• **Exercise materials**
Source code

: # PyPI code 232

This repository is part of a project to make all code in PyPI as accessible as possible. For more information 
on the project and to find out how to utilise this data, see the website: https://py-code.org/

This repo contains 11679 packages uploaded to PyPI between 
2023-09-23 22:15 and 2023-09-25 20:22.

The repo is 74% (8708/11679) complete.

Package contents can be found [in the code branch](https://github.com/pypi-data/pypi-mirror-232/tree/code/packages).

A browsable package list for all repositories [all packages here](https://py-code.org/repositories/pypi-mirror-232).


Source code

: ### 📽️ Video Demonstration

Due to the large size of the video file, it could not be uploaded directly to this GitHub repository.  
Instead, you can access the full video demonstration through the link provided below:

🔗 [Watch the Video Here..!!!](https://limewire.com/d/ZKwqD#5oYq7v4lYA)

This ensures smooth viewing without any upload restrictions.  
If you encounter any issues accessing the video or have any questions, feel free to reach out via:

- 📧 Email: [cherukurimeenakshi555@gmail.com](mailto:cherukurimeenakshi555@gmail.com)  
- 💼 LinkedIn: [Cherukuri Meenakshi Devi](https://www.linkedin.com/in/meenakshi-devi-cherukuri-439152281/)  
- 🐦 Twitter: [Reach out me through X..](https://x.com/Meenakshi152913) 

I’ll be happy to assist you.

• **Work order**
Each line from the one holding "If you encounter" through the last line of the data is to be transcribed exactly, with nothing else added.

• **Task result**
If you encounter any issues accessing the video or have any questions, feel free to reach out via:

- 📧 Email: [cherukurimeenakshi555@gmail.com](mailto:cherukurimeenakshi555@gmail.com)  
- 💼 LinkedIn: [Cherukuri Meenakshi Devi](https://www.linkedin.com/in/meenakshi-devi-cherukuri-439152281/)  
- 🐦 Twitter: [Reach out me through X..](https://x.com/Meenakshi152913) 

I’ll be happy to assist you.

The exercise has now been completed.